--- Entries supplied Enclosed Below ---

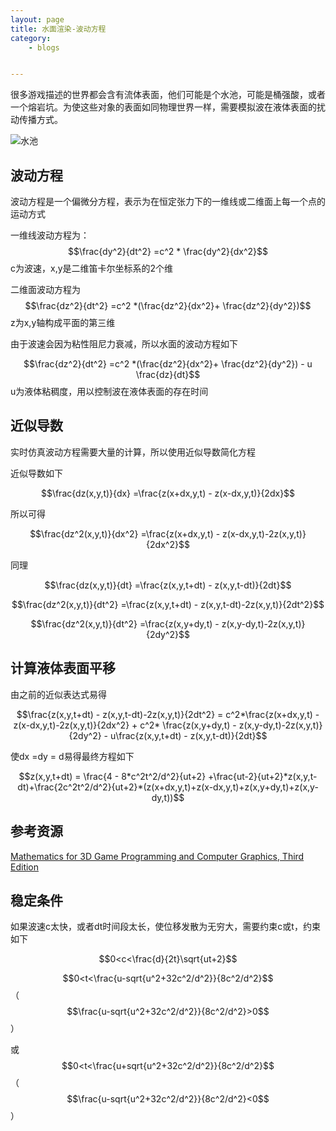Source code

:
 ```yaml
---
layout: page
title: 水面渲染-波动方程
category: 
    - blogs


---
```


很多游戏描述的世界都会含有流体表面，他们可能是个水池，可能是桶强酸，或者一个熔岩坑。为使这些对象的表面如同物理世界一样，需要模拟波在液体表面的扰动传播方式。

![水池](http://p9sfkx5v1.bkt.clouddn.com/delfin-639870_640.jpg)

## 波动方程

波动方程是一个偏微分方程，表示为在恒定张力下的一维线或二维面上每一个点的运动方式

一维线波动方程为：$$\frac{dy^2}{dt^2} =c^2 * \frac{dy^2}{dx^2}$$  c为波速，x,y是二维笛卡尔坐标系的2个维

二维面波动方程为 $$\frac{dz^2}{dt^2} =c^2 *(\frac{dz^2}{dx^2}+ \frac{dz^2}{dy^2})$$ z为x,y轴构成平面的第三维

由于波速会因为粘性阻尼力衰减，所以水面的波动方程如下

 $$\frac{dz^2}{dt^2} =c^2 *(\frac{dz^2}{dx^2}+ \frac{dz^2}{dy^2}) - u \frac{dz}{dt}$$  u为液体粘稠度，用以控制波在液体表面的存在时间



## 近似导数

实时仿真波动方程需要大量的计算，所以使用近似导数简化方程

近似导数如下

$$\frac{dz(x,y,t)}{dx} =\frac{z(x+dx,y,t) - z(x-dx,y,t)}{2dx}$$

所以可得

$$\frac{dz^2(x,y,t)}{dx^2} =\frac{z(x+dx,y,t) - z(x-dx,y,t)-2z(x,y,t)}{2dx^2}$$

同理

$$\frac{dz(x,y,t)}{dt} =\frac{z(x,y,t+dt) - z(x,y,t-dt)}{2dt}$$

$$\frac{dz^2(x,y,t)}{dt^2} =\frac{z(x,y,t+dt) - z(x,y,t-dt)-2z(x,y,t)}{2dt^2}$$

$$\frac{dz^2(x,y,t)}{dt^2} =\frac{z(x,y+dy,t) - z(x,y-dy,t)-2z(x,y,t)}{2dy^2}$$

## 计算液体表面平移

由之前的近似表达式易得

$$\frac{z(x,y,t+dt) - z(x,y,t-dt)-2z(x,y,t)}{2dt^2} = c^2*\frac{z(x+dx,y,t) - z(x-dx,y,t)-2z(x,y,t)}{2dx^2} + c^2* \frac{z(x,y+dy,t) - z(x,y-dy,t)-2z(x,y,t)}{2dy^2} - u\frac{z(x,y,t+dt) - z(x,y,t-dt)}{2dt}$$

使dx =dy = d易得最终方程如下

$$z(x,y,t+dt) = \frac{4 - 8*c^2t^2/d^2}{ut+2} +\frac{ut-2}{ut+2}*z(x,y,t-dt)+\frac{2c^2t^2/d^2}{ut+2}*(z(x+dx,y,t)+z(x-dx,y,t)+z(x,y+dy,t)+z(x,y-dy,t))$$

## 参考资源

[Mathematics for 3D Game Programming and Computer Graphics, Third Edition](http://www.mathfor3dgameprogramming.com/)

## 稳定条件

如果波速c太快，或者dt时间段太长，使位移发散为无穷大，需要约束c或t，约束如下

$$0<c<\frac{d}{2t}\sqrt{ut+2}$$

$$0<t<\frac{u-sqrt{u^2+32c^2/d^2}}{8c^2/d^2}$$
（$$\frac{u-sqrt{u^2+32c^2/d^2}}{8c^2/d^2}>0$$）

或
$$0<t<\frac{u+sqrt{u^2+32c^2/d^2}}{8c^2/d^2}$$
（$$\frac{u-sqrt{u^2+32c^2/d^2}}{8c^2/d^2}<0$$）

--- End of Enclosed Entries supplied ---

*Exercise instructions*: Find all lines in the records that hold the word "sqrt". Copy them.

*Response for this exercise*:
$$0<c<\frac{d}{2t}\sqrt{ut+2}$$
$$0<t<\frac{u-sqrt{u^2+32c^2/d^2}}{8c^2/d^2}$$
（$$\frac{u-sqrt{u^2+32c^2/d^2}}{8c^2/d^2}>0$$）
$$0<t<\frac{u+sqrt{u^2+32c^2/d^2}}{8c^2/d^2}$$
（$$\frac{u-sqrt{u^2+32c^2/d^2}}{8c^2/d^2}<0$$）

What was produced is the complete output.